Radu Portocala
« 2022 pulvérise le record de l’année la plus chaude en France », annonce « Libération », fière de pouvoir nous faire part d’une nouvelle qu’elle tient pour catastrophique.
Autrefois, il y avait « Le vrai salaire des cadres », « Le prix de l’immobilier à Paris » et autres bêtises de la sorte, qu’on nous servait année après année, avec la monotone régularité des saisons. On les appelait, pour cette raison même, des « marronniers ». Depuis quelque temps, c’est la température qui hante les rédactions et qui supplée à l’absence d’imagination des journalistes. Ils aiment les catastrophes, même quand elles ne sont que fantasmées.
Comment sait-il, le génie qui a pondu ce titre et qui veut donner l’impression d’avoir scruté toute l’histoire de la France et de son climat, que 1047, par exemple, n’a pas été une année plus chaude que 2022 ? Que lui donne la certitude de son constat péremptoire ? Rien ! Une conviction, tout simplement, qui tient d’avantage de l’idéologie que d’une science exacte.

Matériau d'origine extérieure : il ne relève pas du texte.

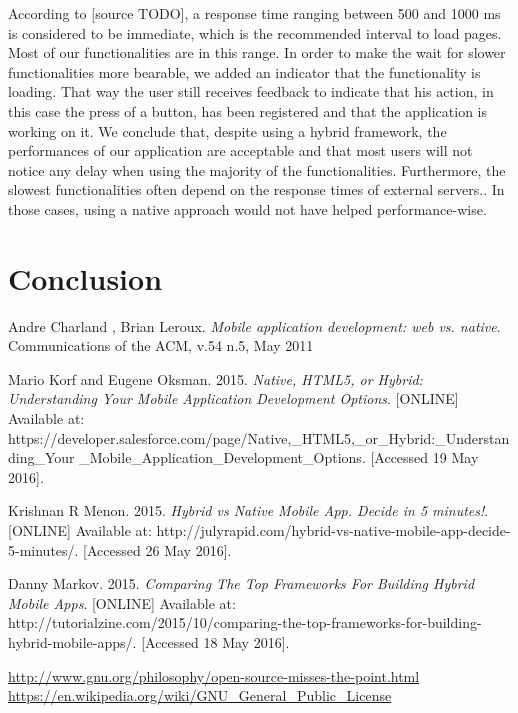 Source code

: \documentclass{eplmastersthesis}
\begin{document}
According to [source TODO], a response time ranging between 500 and 1000 ms is considered to be immediate, which is the recommended interval to load pages. Most of our functionalities are in this range. In order to make the wait for slower functionalities more bearable, we added an indicator that the functionality is loading. That way the user still receives feedback to indicate that his action, in this case the press of a button, has been registered and that the application is working on it. 
We conclude that, despite using a hybrid framework, the performances of our application are acceptable and that most users will not notice any delay when using the majority of the functionalities. Furthermore, the slowest functionalities often depend on the response times of external servers.. In those cases, using a native approach would not have helped performance-wise. 
\chapter{Conclusion} 

\begin{thebibliography}{9}

\bibitem{} 
Andre Charland , Brian Leroux.
\textit{Mobile application development: web vs. native}. 
Communications of the ACM, v.54 n.5, May 2011  

\bibitem{} 
Mario Korf and Eugene Oksman. 2015.
\textit{Native, HTML5, or Hybrid: Understanding Your Mobile Application Development Options}.
[ONLINE] Available at: https://developer.salesforce.com/page/Native,\_HTML5,\_or\_Hybrid:\_Understanding\_Your
\_Mobile\_Application\_Development\_Options. [Accessed 19 May 2016].


\bibitem{} 
Krishnan R Menon. 2015.
\textit{Hybrid vs Native Mobile App. Decide in 5 minutes!}.
[ONLINE] Available at: http://julyrapid.com/hybrid-vs-native-mobile-app-decide-5-minutes/. [Accessed 26 May 2016].
 
\bibitem{} 
Danny Markov. 2015.
\textit{Comparing The Top Frameworks For Building Hybrid Mobile Apps}.
[ONLINE] Available at: http://tutorialzine.com/2015/10/comparing-the-top-frameworks-for-building-hybrid-mobile-apps/. [Accessed 18 May 2016].

\end{thebibliography}
\url{http://www.gnu.org/philosophy/open-source-misses-the-point.html}\\
\url{https://en.wikipedia.org/wiki/GNU_General_Public_License}\\

\backcoverpage
\end{document}
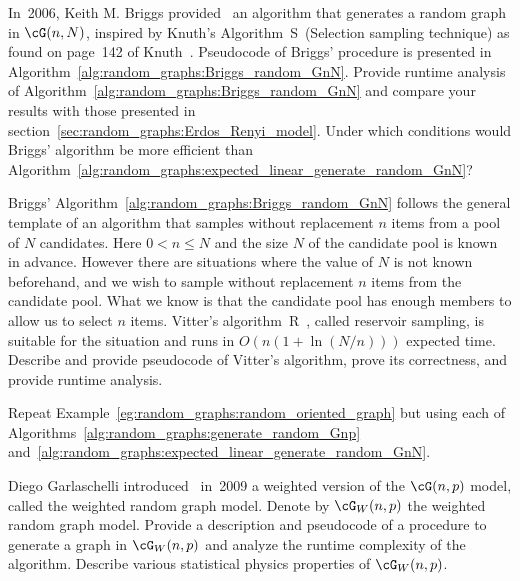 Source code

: \begin{problem}
\item In~2006, Keith M. Briggs
  provided~\cite{Briggs2011} an algorithm that generates a random
  graph in $\cG(n,N)$, inspired by Knuth's
  Algorithm~S~(Selection sampling technique) as found on page~142 of
  Knuth~\cite{Knuth1998b}. Pseudocode of
  Briggs' procedure is presented in
  Algorithm~\ref{alg:random_graphs:Briggs_random_GnN}. Provide runtime
  analysis of Algorithm~\ref{alg:random_graphs:Briggs_random_GnN} and
  compare your results with those presented in
  section~\ref{sec:random_graphs:Erdos_Renyi_model}. Under which
  conditions would Briggs' algorithm be more efficient than
  Algorithm~\ref{alg:random_graphs:expected_linear_generate_random_GnN}?

\item Briggs'
  Algorithm~\ref{alg:random_graphs:Briggs_random_GnN} follows the
  general template of an algorithm that samples without replacement
  $n$ items from a pool of $N$ candidates. Here $0 < n \leq N$ and the
  size $N$ of the candidate pool is known in advance. However there
  are situations where the value of $N$ is not known beforehand, and
  we wish to sample without replacement $n$ items from the candidate
  pool. What we know is that the candidate pool has enough members to
  allow us to select $n$ items. Vitter's
  algorithm~R~\cite{Vitter1985}, called
  reservoir sampling, is suitable for the
  situation and runs in $O(n (1 + \ln(N/n)))$ expected time. Describe
  and provide pseudocode of Vitter's algorithm,
  prove its correctness, and provide runtime analysis.

\item Repeat Example~\ref{eg:random_graphs:random_oriented_graph} but
  using each of Algorithms~\ref{alg:random_graphs:generate_random_Gnp}
  and~\ref{alg:random_graphs:expected_linear_generate_random_GnN}.

\item Diego Garlaschelli
  introduced~\cite{Garlaschelli2009} in~2009 a weighted version of the
  $\cG(n,p)$ model, called the weighted
  random graph model. Denote by $\cG_W(n,p)$ the weighted random graph
  model. Provide a description and pseudocode of a procedure to
  generate a graph in $\cG_W(n,p)$ and analyze the runtime complexity
  of the algorithm. Describe various statistical physics properties of
  $\cG_W(n,p)$.


\end{problem}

Le journaliste qui écrit de telles choses a un très grand avantage sur le lecteur à qui il les impose : il sait que personne n’ira perdre son temps à chercher les vieilles chroniques, les anciennes statistiques, pour vérifier et comparer. Il sait qu’il peut écrire n’importe quoi à ce sujet parce qu’il est hissé sur la barricade du climatiquement correct et que quiconque s’aviserait à le contredire serait éliminé promptement du débat, accusé de pratiquer le coupable scepticisme.
Son double rôle, qu’il joue avec la bénédiction de sa rédaction est de culpabiliser les uns et de terroriser les autres. Il s’en flatte. Quel privilège d’être parmi ceux qui savent le désastre à venir, de l’annoncer, d’appeler les foules ignares à la lutte pour la survie !
Pourtant, si on regarde les vieux livres, on apprend que la Seine a séché plusieurs fois aux siècles derniers. Rien à voir !, nous dira-t-il agacé. Et, déjà, il se prépare pour l’annonce qu’il fera d’ici un an : 2023 aura été l’année la plus chaude de l’histoire.